I boasted to Food Safety Queen Kathleen that I was spending my Saturday cleaning the pantry. "Why bother?" she said. "You never throw expired food away."

I throw food away. Only when it's rotten. Since I don't believe in "expiration dates," it has to be moldy, rancid, soggy, or bug-infested. Regardless, the pantry was a mess. I can't find anything anymore.

I told Marty, "I have always hated theses wire shelves. I feel like they are going to collapse at any moment. I want real shelves, and maybe some drawers." He said, "That will be my Spring project. I'll start now, on Pinterest." I miss the days when home improvement started at the hardware store.

I decided to begin with the top shelf and work my way to the floor. Here was my first problem. I save plastic containers, just in case. Except just in case is never necessary. I save them from restaurant leftovers, Chinese take out, and grocery store deli items. Our city only recycles plastics #1 and #2. Since these are mostly #5, I just keep them. And they multiply. Saying a guilty prayer for the landfill, I tossed almost all of them.

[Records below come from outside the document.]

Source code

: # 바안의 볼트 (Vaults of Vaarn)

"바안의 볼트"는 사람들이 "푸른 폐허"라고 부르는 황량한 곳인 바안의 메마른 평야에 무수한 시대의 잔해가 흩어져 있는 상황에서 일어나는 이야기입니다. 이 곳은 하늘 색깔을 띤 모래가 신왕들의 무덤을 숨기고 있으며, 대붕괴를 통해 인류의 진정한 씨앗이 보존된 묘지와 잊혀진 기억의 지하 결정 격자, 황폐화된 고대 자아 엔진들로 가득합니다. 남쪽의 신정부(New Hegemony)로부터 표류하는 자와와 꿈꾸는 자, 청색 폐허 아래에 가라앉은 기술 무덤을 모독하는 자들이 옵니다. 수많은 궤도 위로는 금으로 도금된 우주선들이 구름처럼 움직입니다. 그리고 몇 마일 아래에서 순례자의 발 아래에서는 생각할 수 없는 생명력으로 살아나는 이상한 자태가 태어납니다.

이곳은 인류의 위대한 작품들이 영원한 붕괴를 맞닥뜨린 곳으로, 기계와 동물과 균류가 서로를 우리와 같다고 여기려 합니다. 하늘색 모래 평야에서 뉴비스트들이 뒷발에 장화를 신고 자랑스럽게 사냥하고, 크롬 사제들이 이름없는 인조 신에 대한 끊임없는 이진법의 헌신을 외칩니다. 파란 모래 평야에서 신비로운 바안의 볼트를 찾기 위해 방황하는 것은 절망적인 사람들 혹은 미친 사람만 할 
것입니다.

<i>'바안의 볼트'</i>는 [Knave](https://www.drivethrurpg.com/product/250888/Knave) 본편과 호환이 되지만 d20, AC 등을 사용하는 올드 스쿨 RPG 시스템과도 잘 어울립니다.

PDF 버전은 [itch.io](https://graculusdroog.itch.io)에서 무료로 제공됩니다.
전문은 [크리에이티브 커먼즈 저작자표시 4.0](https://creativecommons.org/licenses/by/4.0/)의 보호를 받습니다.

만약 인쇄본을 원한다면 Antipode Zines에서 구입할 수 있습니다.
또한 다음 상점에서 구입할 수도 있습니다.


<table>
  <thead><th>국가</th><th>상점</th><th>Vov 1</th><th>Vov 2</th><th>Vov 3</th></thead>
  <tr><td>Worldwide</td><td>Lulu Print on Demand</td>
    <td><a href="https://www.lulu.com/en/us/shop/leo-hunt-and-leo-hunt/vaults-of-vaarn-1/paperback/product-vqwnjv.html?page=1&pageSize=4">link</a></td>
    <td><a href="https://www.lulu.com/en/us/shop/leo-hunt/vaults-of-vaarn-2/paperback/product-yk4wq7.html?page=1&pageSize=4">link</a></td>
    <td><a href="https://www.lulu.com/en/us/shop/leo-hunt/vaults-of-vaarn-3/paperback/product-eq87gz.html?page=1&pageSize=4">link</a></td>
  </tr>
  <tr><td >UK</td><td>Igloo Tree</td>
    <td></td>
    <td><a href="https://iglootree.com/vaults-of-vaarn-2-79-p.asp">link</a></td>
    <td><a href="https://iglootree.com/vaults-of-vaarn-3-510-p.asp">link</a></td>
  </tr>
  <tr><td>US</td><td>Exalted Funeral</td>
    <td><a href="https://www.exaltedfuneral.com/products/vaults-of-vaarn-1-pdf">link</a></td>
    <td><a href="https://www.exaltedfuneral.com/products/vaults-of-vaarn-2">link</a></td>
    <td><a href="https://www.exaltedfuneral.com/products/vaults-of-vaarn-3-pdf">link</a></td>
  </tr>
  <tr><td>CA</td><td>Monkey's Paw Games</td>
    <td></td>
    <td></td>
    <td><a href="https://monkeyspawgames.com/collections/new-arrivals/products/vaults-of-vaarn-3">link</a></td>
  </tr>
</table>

I started grouping foods so I could put them back in an organized way. In doing this, I realized Marty has been collecting fish fry and hush puppy mixes. He bought a small deep fryer 2 years ago, and experimented with fish for a short period. Marty likes culinary experimentation, but when he experiments, although very tasty, it's usually intense and short-lived. Like the winter we ate nothing but paninis from our new panini maker and haven't eaten a panini since. In addition to the fry mixes, were 3 gallons of re-re-reused cooking oil. "Dump them," he advised, marking an overdue end to the fish fry phase.

I threw away 5 additional foods: (1) miniature marshmallows that over time became 1 giant marshmallow, (2) a small bit of crystallized honey, (3,4) rancid graham cracker and Oreo cookie crumbs. These crumbs were crust ingredients from Marty's cheesecake-making phase. They expired in 2008 and 2004; Marty's cheesecake phase expired in 2003. The last item to hit the trash was 15-year old baking soda. It was open, behind the cheesecake crumbs, and clearly forgotten.

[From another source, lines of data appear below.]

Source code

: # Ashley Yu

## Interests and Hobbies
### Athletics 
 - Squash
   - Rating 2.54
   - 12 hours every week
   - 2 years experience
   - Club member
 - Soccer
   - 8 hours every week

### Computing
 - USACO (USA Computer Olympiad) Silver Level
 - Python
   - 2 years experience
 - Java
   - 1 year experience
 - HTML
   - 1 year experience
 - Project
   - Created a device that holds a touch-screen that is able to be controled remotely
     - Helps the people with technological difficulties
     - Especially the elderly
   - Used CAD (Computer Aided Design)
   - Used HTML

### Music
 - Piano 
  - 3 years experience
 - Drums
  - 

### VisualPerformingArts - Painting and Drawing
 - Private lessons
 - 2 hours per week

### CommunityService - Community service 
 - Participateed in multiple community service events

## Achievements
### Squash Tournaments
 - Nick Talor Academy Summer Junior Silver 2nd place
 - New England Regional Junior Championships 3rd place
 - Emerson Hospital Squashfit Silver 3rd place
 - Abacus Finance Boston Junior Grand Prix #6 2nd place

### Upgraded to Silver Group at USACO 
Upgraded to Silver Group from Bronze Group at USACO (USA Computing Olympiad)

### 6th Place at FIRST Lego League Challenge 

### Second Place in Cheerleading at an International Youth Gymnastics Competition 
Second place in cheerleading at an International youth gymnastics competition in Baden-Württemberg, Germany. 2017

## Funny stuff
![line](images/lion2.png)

I proudly told Kathleen that I thew away a few expired things (but left out that I was simultaneously making vegetable soup with freezer-burned veggies). She would choose starvation over surviving on the contents of my pantry and freezer for all the "food safety violations" therein. She was happy for me, but distracted with her own problem - hosting a slumber party involving children with a combination of food allergies, lactose intolerance, Celiac's disease, and vegetarianism. She was up to her eyeballs in gummy bears and gluten-free funfetti cake (whatever that is), hoping to make it 24 hours without anyone leading a rebellion or going to the emergency room.

Why do we have so many koozies? Do we need 4 kinds of hot sauce? No one should have this many canned beets. (I entertained the thought of making Kathleen a scrumptious beet cake with 15-year old baking soda and decorative miniature marshmallow amalgamations.) I stacked paper cups and plates, organized cans, lined up boxes, admired home preserves and felt satisfied.  Next, I am going to tackle THE FREEZER!